Total drilled Block 4, off the coast of Beirut, in 2020, but came up dry. Total said it would not drill Block 9, whose southern border was disputed by Israel, without Israel’s consent – which in turn required having Hezbollah on board.
Not long ago, Hezbollah’s buy-in for a deal with Israel would have been inconceivable. But the free-falling Lebanese economy forced Hezbollah to bend.
Lebanon is a rentier state. Oligarchs use its resources to offer their partisans social services, including government jobs, health care and pensions. With the state going bankrupt, millions of Lebanese find themselves without a social safety net. Some have started to rely on Hezbollah’s services, which are also stretched to breaking point.
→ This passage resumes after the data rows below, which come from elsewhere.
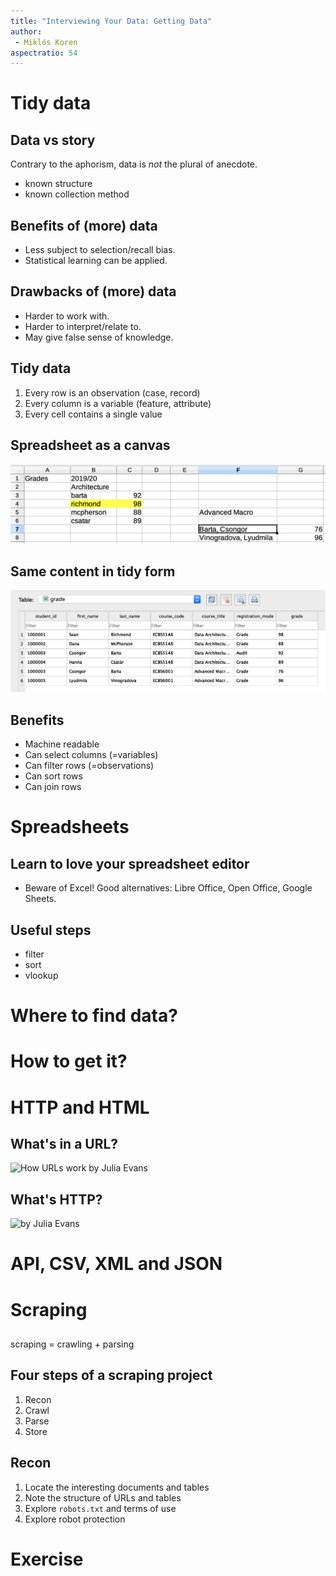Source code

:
 ```yaml
---
title: "Interviewing Your Data: Getting Data"
author: 
 - Miklós Koren
aspectratio: 54
---
```


# Tidy data
## Data vs story
Contrary to the aphorism, data is *not* the plural of anecdote.
- known structure
- known collection method

## Benefits of (more) data
- Less subject to selection/recall bias.
- Statistical learning can be applied.

## Drawbacks of (more) data
- Harder to work with.
- Harder to interpret/relate to.
- May give false sense of knowledge.

## Tidy data
1. Every row is an observation (case, record)
2. Every column is a variable (feature, attribute)
3. Every cell contains a single value

## Spreadsheet as a canvas
![](assets/messy-data.png)

## Same content in tidy form
![](assets/tidy.png)

## Benefits
- Machine readable
- Can select columns (=variables)
- Can filter rows (=observations)
- Can sort rows
- Can join rows

# Spreadsheets
## Learn to love your spreadsheet editor
- Beware of Excel! Good alternatives: Libre Office, Open Office, Google Sheets.

## Useful steps
- filter
- sort
- vlookup


# Where to find data?
# How to get it?
# HTTP and HTML

## What's in a URL?
![How URLs work by Julia Evans](https://wizardzines.com/comics/how-urls-work/how-urls-work.png)

## What's HTTP?
![by Julia Evans](https://wizardzines.com/comics/whats-http/whats-http.png)

# API, CSV, XML and JSON

# Scraping
## 
scraping = crawling + parsing

## Four steps of a scraping project
1. Recon
2. Crawl
3. Parse
4. Store

## Recon
1. Locate the interesting documents and tables
2. Note the structure of URLs and tables
3. Explore `robots.txt` and terms of use
4. Explore robot protection

# Exercise
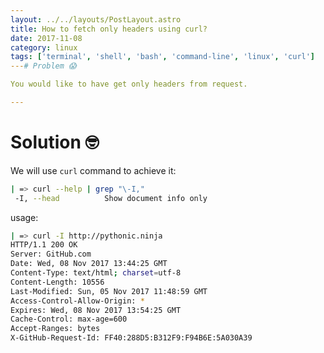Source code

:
 ```yaml
---
layout: ../../layouts/PostLayout.astro
title: How to fetch only headers using curl?
date: 2017-11-08
category: linux
tags: ['terminal', 'shell', 'bash', 'command-line', 'linux', 'curl']
---# Problem 😱

You would like to have get only headers from request.

---
```


# Solution 🤓

We will use `curl` command to achieve it:

```bash
| => curl --help | grep "\-I,"
 -I, --head          Show document info only
```

usage:
```bash
| => curl -I http://pythonic.ninja
HTTP/1.1 200 OK
Server: GitHub.com
Date: Wed, 08 Nov 2017 13:44:25 GMT
Content-Type: text/html; charset=utf-8
Content-Length: 10556
Last-Modified: Sun, 05 Nov 2017 11:48:59 GMT
Access-Control-Allow-Origin: *
Expires: Wed, 08 Nov 2017 13:54:25 GMT
Cache-Control: max-age=600
Accept-Ranges: bytes
X-GitHub-Request-Id: FF40:288D5:B312F9:F94B6E:5A030A39
```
For instance, the Great Prophet Hospital, Hezbollah’s main health-care facility in Beirut, has been unable to cope with an ever-growing roster of patients. The hospital can barely keep the lights on, and medicine is in such short supply that those who live with chronic diseases, such as diabetes, have few options. Lebanon has already run out of affordable insulin.
As Lebanon falls apart, Hezbollah is being squeezed. Lebanon’s Shia, from whom it draws its support, are hurting, while the party – and its impoverished sponsor Iran – can do little to ease the suffering.
In the hopes of producing gas to help mitigate Lebanon’s economic disaster, Hezbollah sued for settlement of the maritime border issue to allow Total to dig up Block 9.
But before the party’s chief, Hassan Nasrallah, went on national television on the eve of the deal’s announcement to metaphorically drink the poison, he’d flown a couple of drones into Israeli airspace in the summer, presumably targeting Israel’s Karish gas field.
Nasrallah pretended that he had put Israel on notice: He would hit Karish if Israeli production began before a deal with Lebanon was reached. In other words, Hezbollah was threatening Israel with war to force a deal.
Everyone, especially Israel, knew Hezbollah couldn’t drag Lebanon into war in its current state. Yet Israeli officials likely believed they could extract some concessions from Lebanon, such as the demarcation of borders between them, both on land and at sea.
Hezbollah wanted a compromise, but not one that recognized Israel and demarcated borders in a way that would end all territorial disputes between the two sides. Hezbollah, after all, exists to fight Israel. Thus terrestrial border demarcation was taken off the table.
In its place came a maritime boundary that stopped 5km short of shore, leaving most of Block 9’s Qana field in Lebanese hands.
If gas is discovered in Qana, Lebanon will receive 83% of its revenue, while Israel will get 17%. In previous scenarios offered by the United States, Israel was given 45% of the disputed area.
While assessing Qana’s reserves has to wait until later stages of exploration, the Israeli Ministry of Energy predicts that Qana holds just US$3 billion worth of gas. With $68.9 billion in external debt, Qana’s potential won’t move the economic needle in Lebanon. Unless Qana proves to be a mega field, or unless other fields are suddenly discovered, Lebanon’s claim of economic victory in maritime talks over Israel will prove misplaced.
But if Qana surprises with big reserves, or if other fields with sizable amounts of gas are discovered, Israel would have shot itself in the foot by taking the US-brokered deal.
Moreover, the temporary nature of the deal could allow Israel to ask for reconsideration, or it could crumble completely. The deal itself is not a treaty between two countries, but a US document and deposit of maps with the UN (the second such deposit since 2009).
None of this went through a ratification process – at least not in Lebanon. In Israel, the cabinet voted but the Knesset did not, and an Israeli cabinet vote could be reversed by a future cabinet vote.
Finally, if Israel’s opposition leader, Benjamin Netanyahu, who trashed the deal during its run-up, becomes prime minister again on November 1, Israel could withdraw before it’s clear how much gas Qana holds, if any.
No matter how all of this plays out, this much is certain: Declarations of victory, by either side, are premature.